**EXERCISE**. Line count for the string "عملية": give the number of lines in the data below that contain it, and nothing more.

┌──

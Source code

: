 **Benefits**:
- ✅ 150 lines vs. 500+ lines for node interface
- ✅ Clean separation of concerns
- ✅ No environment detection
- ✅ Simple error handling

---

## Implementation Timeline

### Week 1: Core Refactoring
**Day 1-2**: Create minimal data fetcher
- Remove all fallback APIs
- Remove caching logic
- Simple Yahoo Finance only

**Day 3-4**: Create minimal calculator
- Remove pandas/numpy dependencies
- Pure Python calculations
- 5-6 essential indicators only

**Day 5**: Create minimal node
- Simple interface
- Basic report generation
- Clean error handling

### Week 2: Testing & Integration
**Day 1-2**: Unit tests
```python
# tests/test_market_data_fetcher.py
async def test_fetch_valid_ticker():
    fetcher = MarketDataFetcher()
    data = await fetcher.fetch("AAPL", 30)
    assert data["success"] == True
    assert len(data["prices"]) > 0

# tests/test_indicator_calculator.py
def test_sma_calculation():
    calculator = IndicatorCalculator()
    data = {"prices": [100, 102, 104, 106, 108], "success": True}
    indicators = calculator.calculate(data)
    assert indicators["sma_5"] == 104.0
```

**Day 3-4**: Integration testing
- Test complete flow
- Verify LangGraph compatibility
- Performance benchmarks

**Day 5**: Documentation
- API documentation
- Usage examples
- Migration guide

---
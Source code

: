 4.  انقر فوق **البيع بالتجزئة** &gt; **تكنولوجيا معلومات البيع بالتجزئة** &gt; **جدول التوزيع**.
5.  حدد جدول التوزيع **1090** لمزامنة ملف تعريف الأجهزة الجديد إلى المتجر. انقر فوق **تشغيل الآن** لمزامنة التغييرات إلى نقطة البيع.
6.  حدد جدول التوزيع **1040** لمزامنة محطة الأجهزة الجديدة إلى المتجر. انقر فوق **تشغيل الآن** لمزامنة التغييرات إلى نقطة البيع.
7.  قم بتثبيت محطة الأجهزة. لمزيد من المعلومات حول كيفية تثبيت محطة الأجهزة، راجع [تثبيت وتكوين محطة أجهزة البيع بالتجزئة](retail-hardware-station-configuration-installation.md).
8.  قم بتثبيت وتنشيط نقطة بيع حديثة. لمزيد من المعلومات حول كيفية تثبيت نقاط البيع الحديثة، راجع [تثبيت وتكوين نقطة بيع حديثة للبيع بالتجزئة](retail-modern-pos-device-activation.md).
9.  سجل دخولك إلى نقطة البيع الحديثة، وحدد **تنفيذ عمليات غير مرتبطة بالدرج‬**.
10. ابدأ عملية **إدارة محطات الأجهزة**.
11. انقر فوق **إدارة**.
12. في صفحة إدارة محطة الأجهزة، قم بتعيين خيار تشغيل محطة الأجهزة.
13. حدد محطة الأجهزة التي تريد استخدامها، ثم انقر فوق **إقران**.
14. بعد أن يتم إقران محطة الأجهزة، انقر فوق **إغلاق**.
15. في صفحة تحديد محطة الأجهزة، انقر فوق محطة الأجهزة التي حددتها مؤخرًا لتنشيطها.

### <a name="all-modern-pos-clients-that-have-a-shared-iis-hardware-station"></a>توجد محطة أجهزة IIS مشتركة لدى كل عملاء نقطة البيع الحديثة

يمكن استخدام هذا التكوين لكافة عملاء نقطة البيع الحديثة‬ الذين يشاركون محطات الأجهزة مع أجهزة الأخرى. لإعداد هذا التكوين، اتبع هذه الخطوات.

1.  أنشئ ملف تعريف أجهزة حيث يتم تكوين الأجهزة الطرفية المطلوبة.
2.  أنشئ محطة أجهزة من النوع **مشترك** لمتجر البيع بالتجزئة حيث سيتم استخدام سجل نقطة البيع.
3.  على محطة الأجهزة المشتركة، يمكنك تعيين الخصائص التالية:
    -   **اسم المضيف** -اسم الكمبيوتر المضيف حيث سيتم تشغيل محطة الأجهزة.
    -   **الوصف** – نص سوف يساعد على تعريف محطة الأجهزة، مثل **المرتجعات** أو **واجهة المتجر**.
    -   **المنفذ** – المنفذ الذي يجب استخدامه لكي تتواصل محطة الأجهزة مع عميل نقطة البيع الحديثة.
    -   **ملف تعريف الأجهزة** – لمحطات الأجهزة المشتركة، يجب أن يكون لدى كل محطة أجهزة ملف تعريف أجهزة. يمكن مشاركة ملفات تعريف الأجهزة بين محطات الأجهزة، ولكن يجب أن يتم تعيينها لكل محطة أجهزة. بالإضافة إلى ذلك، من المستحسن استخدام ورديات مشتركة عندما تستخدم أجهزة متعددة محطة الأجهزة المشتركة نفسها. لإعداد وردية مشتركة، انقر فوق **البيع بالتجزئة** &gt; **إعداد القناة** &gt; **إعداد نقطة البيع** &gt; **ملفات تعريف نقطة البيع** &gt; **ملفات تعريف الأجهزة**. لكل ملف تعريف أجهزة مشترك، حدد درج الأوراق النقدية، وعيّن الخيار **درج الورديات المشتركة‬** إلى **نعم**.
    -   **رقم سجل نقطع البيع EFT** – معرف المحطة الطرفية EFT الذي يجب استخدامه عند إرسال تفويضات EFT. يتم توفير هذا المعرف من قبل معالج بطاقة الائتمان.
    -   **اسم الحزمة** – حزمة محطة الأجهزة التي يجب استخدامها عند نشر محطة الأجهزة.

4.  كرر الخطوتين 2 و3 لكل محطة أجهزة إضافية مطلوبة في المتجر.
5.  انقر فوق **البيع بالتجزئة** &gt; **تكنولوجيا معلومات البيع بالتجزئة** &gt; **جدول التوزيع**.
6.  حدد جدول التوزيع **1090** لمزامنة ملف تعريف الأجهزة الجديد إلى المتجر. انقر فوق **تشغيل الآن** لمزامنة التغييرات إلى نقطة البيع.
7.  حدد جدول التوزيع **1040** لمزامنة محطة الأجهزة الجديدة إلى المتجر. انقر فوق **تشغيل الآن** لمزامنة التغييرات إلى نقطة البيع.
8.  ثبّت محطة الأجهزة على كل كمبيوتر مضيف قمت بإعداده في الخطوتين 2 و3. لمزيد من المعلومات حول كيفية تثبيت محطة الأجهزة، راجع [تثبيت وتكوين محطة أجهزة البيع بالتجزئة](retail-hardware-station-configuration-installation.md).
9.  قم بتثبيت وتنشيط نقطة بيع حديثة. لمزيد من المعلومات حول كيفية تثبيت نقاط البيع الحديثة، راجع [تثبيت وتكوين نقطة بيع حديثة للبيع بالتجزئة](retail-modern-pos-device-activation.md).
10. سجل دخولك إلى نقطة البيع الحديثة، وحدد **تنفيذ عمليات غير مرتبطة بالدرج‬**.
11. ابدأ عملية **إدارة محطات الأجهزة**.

└──

**EXERCISE OUTPUT**. 2